_Required action_.
Where in the data below does the word "contours" appear? Copy each line that holds it.

Plain-text document sources
──────────

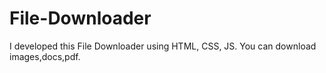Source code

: # File-Downloader
I developed this File Downloader using HTML, CSS, JS.  You can download images,docs,pdf.
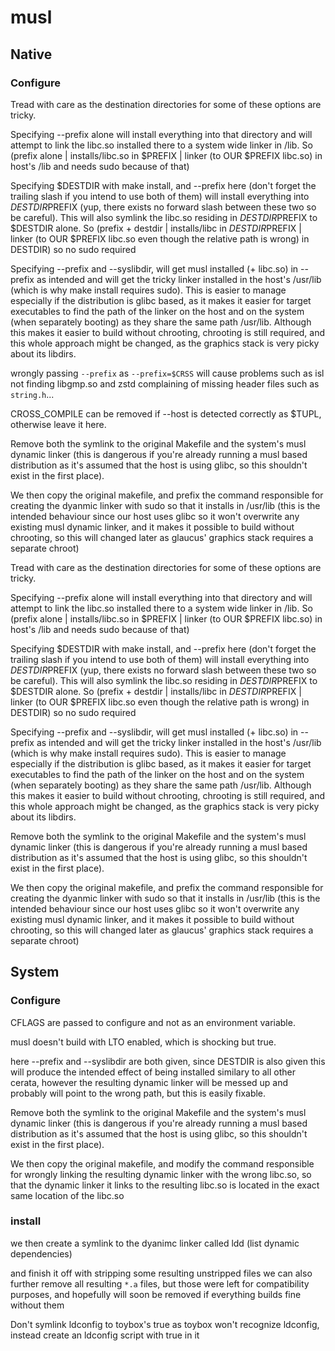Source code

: # musl

## Native

### Configure
Tread with care as the destination directories for some of these options
are tricky.

Specifying --prefix alone will install everything into that directory and
will attempt to link the libc.so installed there to a system wide linker in
/lib.
So (prefix alone | installs/libc.so in $PREFIX | linker (to OUR $PREFIX
libc.so) in host's /lib and needs sudo because of that)

Specifying $DESTDIR with make install, and --prefix here (don't forget
the trailing slash if you intend to use both of them) will install
everything into $DESTDIR$PREFIX (yup, there exists no forward slash between
these two so be careful). This will also symlink the libc.so residing in
$DESTDIR$PREFIX to $DESTDIR alone.
So (prefix + destdir | installs/libc in $DESTDIR$PREFIX | linker (to OUR 
$PREFIX libc.so even though the relative path is wrong) in DESTDIR) so no
sudo required

Specifying --prefix and --syslibdir, will get musl installed (+ libc.so) in
--prefix as intended and will get the tricky linker installed in the host's
/usr/lib (which is why make install requires sudo). This is easier to
manage especially if the distribution is glibc based, as it makes it easier
for target executables to find the path of the linker on the host and on
the system (when separately booting) as they share the same path /usr/lib.
Although this makes it easier to build without chrooting, chrooting is still
required, and this whole approach might be changed, as the graphics stack
is very picky about its libdirs.

wrongly passing `--prefix` as `--prefix=$CRSS` will cause problems such as
isl not finding libgmp.so and zstd complaining of missing header files such
as `string.h`...

CROSS_COMPILE can be removed if --host is detected correctly as $TUPL,
otherwise leave it here.

Remove both the symlink to the original Makefile and the system's musl
dynamic linker (this is dangerous if you're already running a musl based
distribution as it's assumed that the host is using glibc, so this shouldn't
exist in the first place).

We then copy the original makefile, and prefix the command responsible
for creating the dyanmic linker with sudo so that it installs in /usr/lib
(this is the intended behaviour since our host uses glibc so it won't
overwrite any existing musl dynamic linker, and it makes it possible to
build without chrooting, so this will changed later as glaucus' graphics
stack requires a separate chroot)

Tread with care as the destination directories for some of these options
are tricky.

Specifying --prefix alone will install everything into that directory and
will attempt to link the libc.so installed there to a system wide linker in
/lib.
So (prefix alone | installs/libc.so in $PREFIX | linker (to OUR $PREFIX
libc.so) in host's /lib and needs sudo because of that)

Specifying $DESTDIR with make install, and --prefix here (don't forget
the trailing slash if you intend to use both of them) will install
everything into $DESTDIR$PREFIX (yup, there exists no forward slash between
these two so be careful). This will also symlink the libc.so residing in
$DESTDIR$PREFIX to $DESTDIR alone.
So (prefix + destdir | installs/libc in $DESTDIR$PREFIX | linker (to OUR 
$PREFIX libc.so even though the relative path is wrong) in DESTDIR) so no
sudo required

Specifying --prefix and --syslibdir, will get musl installed (+ libc.so) in
--prefix as intended and will get the tricky linker installed in the host's
/usr/lib (which is why make install requires sudo). This is easier to
manage especially if the distribution is glibc based, as it makes it easier
for target executables to find the path of the linker on the host and on
the system (when separately booting) as they share the same path /usr/lib.
Although this makes it easier to build without chrooting, chrooting is still
required, and this whole approach might be changed, as the graphics stack
is very picky about its libdirs.

Remove both the symlink to the original Makefile and the system's musl
dynamic linker (this is dangerous if you're already running a musl based
distribution as it's assumed that the host is using glibc, so this shouldn't
exist in the first place).

We then copy the original makefile, and prefix the command responsible
for creating the dyanmic linker with sudo so that it installs in /usr/lib
(this is the intended behaviour since our host uses glibc so it won't
overwrite any existing musl dynamic linker, and it makes it possible to
build without chrooting, so this will changed later as glaucus' graphics
stack requires a separate chroot)

## System

### Configure

CFLAGS are passed to configure and not as an environment variable.

musl doesn't build with LTO enabled, which is shocking but true.

here --prefix and --syslibdir are both given, since DESTDIR is also given
this will produce the intended effect of being installed similary to all
other cerata, however the resulting dynamic linker will be messed up and
probably will point to the wrong path, but this is easily fixable.

Remove both the symlink to the original Makefile and the system's musl
dynamic linker (this is dangerous if you're already running a musl based
distribution as it's assumed that the host is using glibc, so this shouldn't
exist in the first place).

We then copy the original makefile, and modify the command responsible
for wrongly linking the resulting dynamic linker with the wrong libc.so, so
that the dynamic linker it links to the resulting libc.so is located in the
exact same location of the libc.so

### install

we then create a symlink to the dyanimc linker called ldd (list dynamic
dependencies)

and finish it off with stripping some resulting unstripped files
we can also further remove all resulting `*.a` files, but those were left
for compatibility purposes, and hopefully will soon be removed if everything
builds fine without them

Don't symlink ldconfig to toybox's true as toybox won't recognize ldconfig,
instead create an ldconfig script with true in it
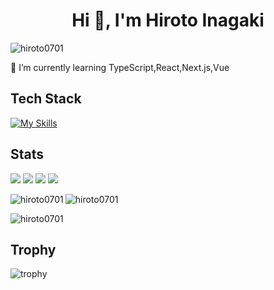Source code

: <h1 align="center">Hi 👋, I'm Hiroto Inagaki</h1>
<p align="left"> <img src="https://komarev.com/ghpvc/?username=hiroto0701&label=Profile%20views&color=0e75b6&style=flat" alt="hiroto0701" /> </p>
🌱 I’m currently learning TypeScript,React,Next.js,Vue

## Tech Stack
[![My Skills](https://skillicons.dev/icons?i=html,css,js,ts,php,mysql,postgres,react,vue,tailwind,laravel)](https://skillicons.dev)

## Stats
![](http://github-profile-summary-cards.vercel.app/api/cards/profile-details?username=hiroto0701&theme=github_dark)
![](http://github-profile-summary-cards.vercel.app/api/cards/repos-per-language?username=hiroto0701&theme=github_dark)
![](http://github-profile-summary-cards.vercel.app/api/cards/most-commit-language?username=hiroto0701&theme=github_dark)
![](http://github-profile-summary-cards.vercel.app/api/cards/stats?username=hiroto0701&theme=github_dark)


<p><img align="left" src="https://github-readme-stats.vercel.app/api/top-langs?username=hiroto0701&show_icons=true&locale=en&layout=compact&theme=github_dark" alt="hiroto0701" /></p>

<p><img align="center" src="https://github-readme-stats.vercel.app/api?username=hiroto0701&show_icons=true&locale=en&theme=github_dark" alt="hiroto0701" /></p>

<p><img align="center" src="https://github-readme-streak-stats.herokuapp.com/?user=hiroto0701&theme=github_dark" alt="hiroto0701" /></p>


## Trophy
![trophy](https://github-profile-trophy.vercel.app/?username=hiroto0701&theme=gruvbox)



<!--
**hiroto0701/hiroto0701** is a ✨ _special_ ✨ repository because its `README.md` (this file) appears on your GitHub profile.

Here are some ideas to get you started:

- 🔭 I’m currently working on ...
- 🌱 I’m currently learning ...
- 👯 I’m looking to collaborate on ...
- 🤔 I’m looking for help with ...
- 💬 Ask me about ...
- 📫 How to reach me: ...
- 😄 Pronouns: ...
- ⚡ Fun fact: ...
-->

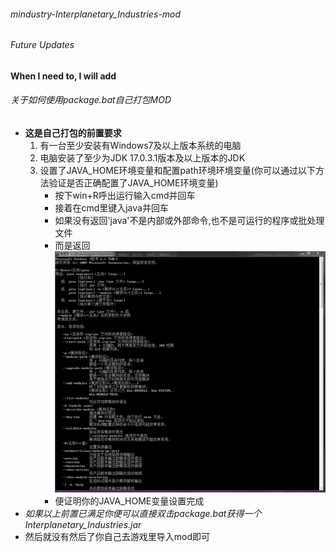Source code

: ###### mindustry-Interplanetary_Industries-mod
###### Future Updates
**When I need to, I will add**
###### 关于如何使用package.bat自己打包MOD
- **这是自己打包的前置要求**
    1. 有一台至少安装有Windows7及以上版本系统的电脑
    2. 电脑安装了至少为JDK 17.0.3.1版本及以上版本的JDK
    3. 设置了JAVA_HOME环境变量和配置path环境环境变量(你可以通过以下方法验证是否正确配置了JAVA_HOME环境变量)
        - 按下win+R呼出运行输入cmd并回车
        - 接着在cmd里键入java并回车
        - 如果没有返回'java'不是内部或外部命令,也不是可运行的程序或批处理文件
        - 而是返回![JAVA](https://github.com/936338156/mindustry-Interplanetary-Industries-mod/blob/main/Z0-README/图片/java.PNG)
        - 便证明你的JAVA_HOME变量设置完成
- *如果以上前置已满足你便可以直接双击package.bat获得一个Interplanetary_Industries.jar*
- 然后就没有然后了你自己去游戏里导入mod即可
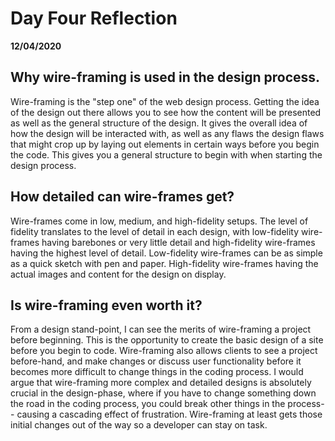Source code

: # Day Four Reflection
__12/04/2020__

## Why wire-framing is used in the design process.

Wire-framing is the "step one" of the web design process. Getting the idea of the design out there allows you to see how the content will be presented as well as the general structure of the design. It gives the overall idea of how the design will be interacted with, as well as any flaws the design flaws that might crop up by laying out elements in certain ways before you begin the code. This gives you a general structure to begin with when starting the design process. 
## How detailed can wire-frames get?

Wire-frames come in low, medium, and high-fidelity setups. The level of fidelity translates to the level of detail in each design, with low-fidelity wire-frames having barebones or very little detail and high-fidelity wire-frames having the highest level of detail. Low-fidelity wire-frames can be as simple as a quick sketch with pen and paper. High-fidelity wire-frames having the actual images and content for the design on display. 

## Is wire-framing even worth it?

From a design stand-point, I can see the merits of wire-framing a project before beginning. This is the opportunity to create the basic design of a site before you begin to code. Wire-framing also allows clients to see a project before-hand, and make changes or discuss user functionality before it becomes more difficult to change things in the coding process. I would argue that wire-framing more complex and detailed designs is absolutely crucial in the design-phase, where if you have to change something down the road in the coding process, you could break other things in the process-- causing a cascading effect of frustration. Wire-framing at least gets those initial changes out of the way so a developer can stay on task.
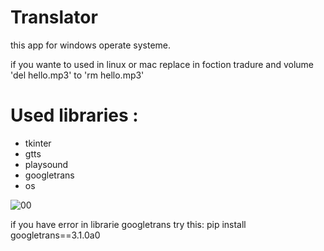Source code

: # Translator
this app for windows operate systeme.

if you wante to used in linux or mac replace in foction tradure and volume 'del hello.mp3' to 'rm hello.mp3'
# Used libraries : 
+ tkinter
+ gtts
+ playsound
+ googletrans
+ os
 
![00](https://user-images.githubusercontent.com/80406227/110689495-08323700-81e3-11eb-84e2-410965a1d1a2.png)


if you have error in librarie googletrans try this:
pip install googletrans==3.1.0a0
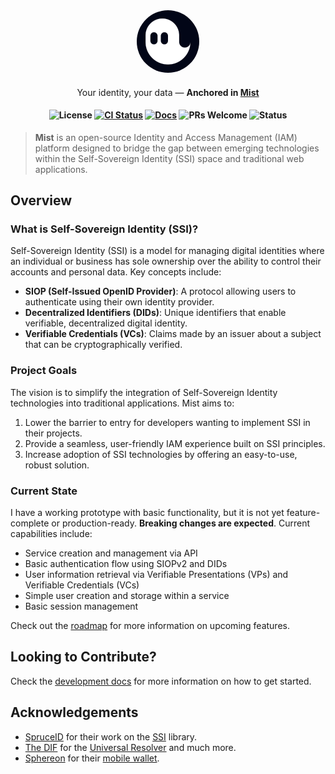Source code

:<div align="center">
  <img src=".github/logo.png" style="width: 100px; border-radius: 50%" />

  <h4><span style="font-weight: normal">Your identity, your data — </span>Anchored in <a href="https://mist.id">Mist</a><h4>

  ![License](https://img.shields.io/badge/License-Apache_2.0%2C_MIT-black)
  [![CI Status](https://img.shields.io/github/actions/workflow/status/mist-id/mist/ci.yml?label=CI)](https://github.com/mist-id/mist/actions/workflows/ci.yml)
  [![Docs](https://img.shields.io/badge/Docs-online-grass)](https://docs.mist.id/)
  ![PRs Welcome](https://img.shields.io/badge/PRs-welcome-black)
  ![Status](https://img.shields.io/badge/Status-proof%20of%20concept-white)
</div>

> **Mist** is an open-source Identity and Access Management (IAM) platform designed to bridge the gap between emerging technologies within the Self-Sovereign Identity (SSI) space and traditional web applications.

## Overview

### What is Self-Sovereign Identity (SSI)?

Self-Sovereign Identity (SSI) is a model for managing digital identities where an individual or business has sole
ownership over the ability to control their accounts and personal data. Key concepts include:

- **SIOP (Self-Issued OpenID Provider)**: A protocol allowing users to authenticate using their own identity provider.
- **Decentralized Identifiers (DIDs)**: Unique identifiers that enable verifiable, decentralized digital identity.
- **Verifiable Credentials (VCs)**: Claims made by an issuer about a subject that can be cryptographically verified.

### Project Goals

The vision is to simplify the integration of Self-Sovereign Identity technologies into traditional applications.
Mist aims to:

1. Lower the barrier to entry for developers wanting to implement SSI in their projects.
2. Provide a seamless, user-friendly IAM experience built on SSI principles.
3. Increase adoption of SSI technologies by offering an easy-to-use, robust solution.

### Current State

I have a working prototype with basic functionality, but it is not yet feature-complete or production-ready. **Breaking changes are expected**.
Current capabilities include:

- Service creation and management via API
- Basic authentication flow using SIOPv2 and DIDs
- User information retrieval via Verifiable Presentations (VPs) and Verifiable Credentials (VCs)
- Simple user creation and storage within a service
- Basic session management

Check out the [roadmap](https://github.com/orgs/mist-id/projects/1) for more information on upcoming features.

## Looking to Contribute?

Check the [development docs](https://docs.mist.id/development/quick-start) for more information on how to get started.

## Acknowledgements

- [SpruceID](https://spruceid.com) for their work on the [SSI](https://lib.rs/crates/ssi) library.
- [The DIF](https://identity.foundation) for the [Universal Resolver](https://uniresolver.io) and much more.
- [Sphereon](https://sphereon.com) for their [mobile wallet](https://github.com/Sphereon-Opensource/mobile-wallet).
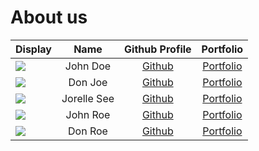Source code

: # About us

Display |    Name     |             Github Profile              | Portfolio 
--------|:-----------:|:---------------------------------------:|:---------:
![](https://via.placeholder.com/100.png?text=Photo) |  John Doe   |      [Github](https://github.com/)      | [Portfolio](docs/team/johndoe.md)
![](https://via.placeholder.com/100.png?text=Photo) |   Don Joe   |      [Github](https://github.com/)      | [Portfolio](docs/team/johndoe.md)
![](https://via.placeholder.com/100.png?text=Photo) | Jorelle See | [Github](https://github.com/jorellesee) | [Portfolio](docs/team/johndoe.md)
![](https://via.placeholder.com/100.png?text=Photo) |  John Roe   |      [Github](https://github.com/)      | [Portfolio](docs/team/johndoe.md)
![](https://via.placeholder.com/100.png?text=Photo) |   Don Roe   |      [Github](https://github.com/)      | [Portfolio](docs/team/johndoe.md)
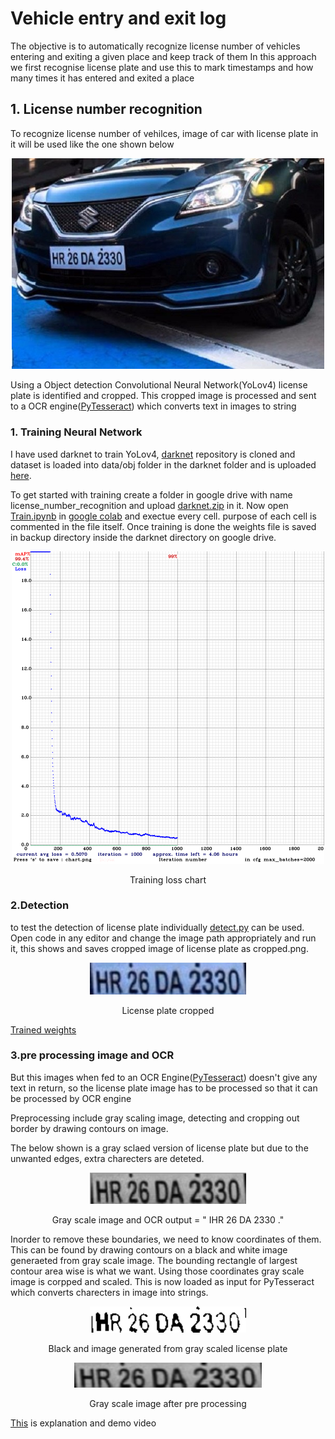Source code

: # Vehicle entry and exit log

The objective is to automatically recognize license number of vehicles entering and exiting a given place and keep track of them
In this approach we first recognise license plate and use this to mark timestamps and how many times it has entered and exited a place

## 1. License number recognition
  
  To recognize license number of vehilces, image of car with license plate in it will be used like the one shown below
  
  <p align="center">
    <img src="https://github.com/imran-afreed/licence_plate_recognition/blob/master/images/one.jpg" alt="vehicle pic" width="500">
  </p>

Using a Object detection Convolutional Neural Network(YoLov4) license plate is identified and cropped. This cropped image is processed and sent to a OCR engine([PyTesseract](https://pypi.org/project/pytesseract/)) which converts text in images to string
  
### 1. Training Neural Network 
        
I have used darknet to train YoLov4, [darknet](https://github.com/pjreddie/darknet) repository is cloned and dataset is loaded into data/obj folder in the darknet folder and is uploaded [here](https://drive.google.com/file/d/1MJ3SAUATeJPNPx-eIp09OkDY_Go9G568/view?usp=sharing). 
 
 To get started with training create a folder in google drive with name license_number_recognition and upload [darknet.zip](https://drive.google.com/file/d/1MJ3SAUATeJPNPx-eIp09OkDY_Go9G568/view?usp=sharing) in it. Now open [Train.ipynb](https://github.com/imran-afreed/licence_plate_recognition/blob/master/Train.ipynb) in [google colab]( colab.research.google.com) and exectue every cell. purpose of each cell is commented in the file itself. Once training is done the weights file is saved in backup directory inside the darknet directory on google drive.
        
<p align="center">
  <img src="https://github.com/imran-afreed/licence_plate_recognition/blob/master/images/chart_yolov4.png" alt="Training chart" width="500">
</p>
<p align="center">
  Training loss chart
</p>

### 2.Detection
to test the detection of license plate individually [detect.py](https://github.com/imran-afreed/licence_plate_recognition/blob/master/detect.py) can be used. Open code in any editor and change the image path appropriately and run it, this shows and saves cropped image of license plate as cropped.png. 

<p align="center">
    <img src="https://github.com/imran-afreed/licence_plate_recognition/blob/master/images/cropped.png" alt="cropped image" width="250">
</p>
<p align="center">
  License plate cropped
</p>

[Trained weights](https://drive.google.com/file/d/1ZwR7HqgEVr5Rx1iyusCpthaz9W4xZQrb/view?usp=sharing)

### 3.pre processing image and OCR
But this images when fed to an OCR Engine([PyTesseract](https://pypi.org/project/pytesseract/)) doesn't give any text in return, so the license plate image has to be processed so that it can be processed by OCR engine

Preprocessing include gray scaling image, detecting and cropping out border by drawing contours on image.

The below shown is a gray sclaed version of license plate but due to the unwanted edges, extra charecters are deteted.

<p align="center">
  <img width="250" src="https://github.com/imran-afreed/licence_plate_recognition/blob/master/images/no_scaling_gray%0C.png">
</p>
<p align="center">
  Gray scale image and OCR output = " IHR 26 DA 2330 ."
</p>

Inorder to remove these boundaries, we need to know coordinates of them. This can be found by drawing contours on a black and white image generaeted from gray scale image. The bounding rectangle of largest contour area wise is what we want. Using those coordinates gray scale image is corpped and scaled. This is now loaded as input for PyTesseract which converts charecters in image into strings.

<p align="center">
    <img width="250" src="https://github.com/imran-afreed/licence_plate_recognition/blob/master/images/adaptive.png">
</p>
<p align="center">
  Black and image generated from gray scaled license plate
</p>
  
<p align="center">
  <img src="https://github.com/imran-afreed/licence_plate_recognition/blob/master/images/final_gray.png" alt="preprocessed" width="300">
</p>
<p align="center">
    Gray scale image after pre processing
</p>

[This](https://drive.google.com/file/d/1MI1W6T3XxjEUJQ2puZniAdFmtYuUdSTt/view?usp=sharing) is explanation and demo video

──────────

_Problem solution_.
Preprocessing include gray scaling image, detecting and cropping out border by drawing contours on image.
Inorder to remove these boundaries, we need to know coordinates of them. This can be found by drawing contours on a black and white image generaeted from gray scale image. The bounding rectangle of largest contour area wise is what we want. Using those coordinates gray scale image is corpped and scaled. This is now loaded as input for PyTesseract which converts charecters in image into strings.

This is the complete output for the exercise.